__WORK REQUIRED__:
Please write out exactly the lines from the opening of the listing through the line that holds "## 1.4.0 (Feb-2023)", including both, and nothing else; no pictures.

__THE RECORDS__:
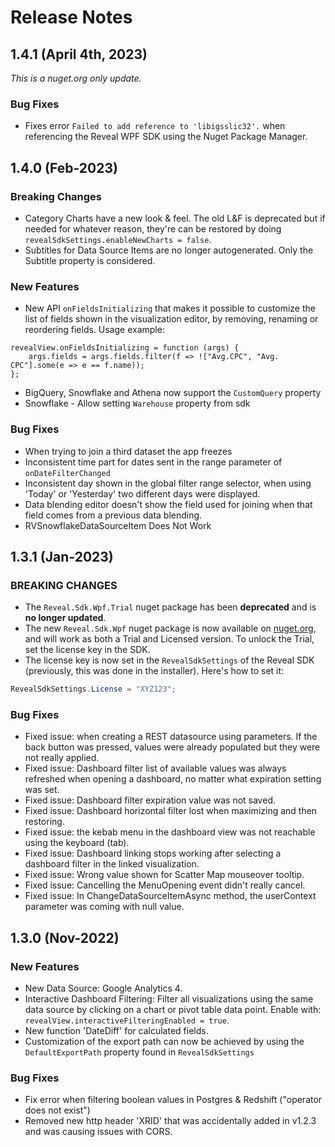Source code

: # Release Notes

## 1.4.1 (April 4th, 2023)
_This is a nuget.org only update._

### Bug Fixes
* Fixes error `Failed to add reference to 'libigsslic32'.` when referencing the Reveal WPF SDK using the Nuget Package Manager.

## 1.4.0 (Feb-2023)

### Breaking Changes
* Category Charts have a new look & feel. The old L&F is deprecated but if needed for whatever reason, they're can be restored by doing `revealSdkSettings.enableNewCharts = false`.
* Subtitles for Data Source Items are no longer autogenerated. Only the Subtitle property is considered.

### New Features
* New API `onFieldsInitializing` that makes it possible to customize the list of fields shown in the visualization editor, by removing, renaming or reordering fields. Usage example: 
```
revealView.onFieldsInitializing = function (args) {
	args.fields = args.fields.filter(f => !["Avg.CPC", "Avg. CPC"].some(e => e == f.name));
};
```
* BigQuery, Snowflake and Athena now support the `CustomQuery` property
* Snowflake - Allow setting `Warehouse` property from sdk

### Bug Fixes

* When trying to join a third dataset the app freezes
* Inconsistent time part for dates sent in the range parameter of `onDateFilterChanged`
* Inconsistent day shown in the global filter range selector, when using 'Today' or 'Yesterday' two different days were displayed.
* Data blending editor doesn't show the field used for joining when that field comes from a previous data blending.
* RVSnowflakeDataSourceItem Does Not Work

## 1.3.1 (Jan-2023)

### BREAKING CHANGES
- The `Reveal.Sdk.Wpf.Trial` nuget package has been **deprecated** and is **no longer updated**. 
- The new `Reveal.Sdk.Wpf` nuget package is now available on [nuget.org](https://www.nuget.org/packages/Reveal.Sdk.Wpf), and will work as both a Trial and Licensed version. To unlock the Trial, set the license key in the SDK.
- The license key is now set in the `RevealSdkSettings` of the Reveal SDK (previously, this was done in the installer). Here's how to set it:

```cs
RevealSdkSettings.License = "XYZ123";
```

### Bug Fixes
- Fixed issue: when creating a REST datasource using parameters. If the back button was pressed, values were already populated but they were not really applied.
- Fixed issue: Dashboard filter list of available values was always refreshed when opening a dashboard, no matter what expiration setting was set.
- Fixed issue: Dashboard filter expiration value was not saved.
- Fixed issue: Dashboard horizontal filter lost when maximizing and then restoring.
- Fixed issue: the kebab menu in the dashboard view was not reachable using the keyboard (tab).
- Fixed issue: Dashboard linking stops working after selecting a dashboard filter in the linked visualization.
- Fixed issue: Wrong value shown for Scatter Map mouseover tooltip.
- Fixed issue: Cancelling the MenuOpening event didn't really cancel.
- Fixed issue: In ChangeDataSourceItemAsync method, the userContext parameter was coming with null value.

## 1.3.0 (Nov-2022)

### New Features
- New Data Source: Google Analytics 4.
- Interactive Dashboard Filtering: Filter all visualizations using the same data source by clicking on a chart or pivot table data point. Enable with: `revealView.interactiveFilteringEnabled = true`.
- New function 'DateDiff' for calculated fields.
- Customization of the export path can now be achieved by using the `DefaultExportPath` property found in `RevealSdkSettings`

### Bug Fixes
- Fix error when filtering boolean values in Postgres & Redshift ("operator does not exist")
- Removed new http header 'XRID' that was accidentally added in v1.2.3 and was causing issues with CORS.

__WRITTEN SOLUTION__:
Source code

: # Release Notes

## 1.4.1 (April 4th, 2023)
_This is a nuget.org only update._

### Bug Fixes
* Fixes error `Failed to add reference to 'libigsslic32'.` when referencing the Reveal WPF SDK using the Nuget Package Manager.

## 1.4.0 (Feb-2023)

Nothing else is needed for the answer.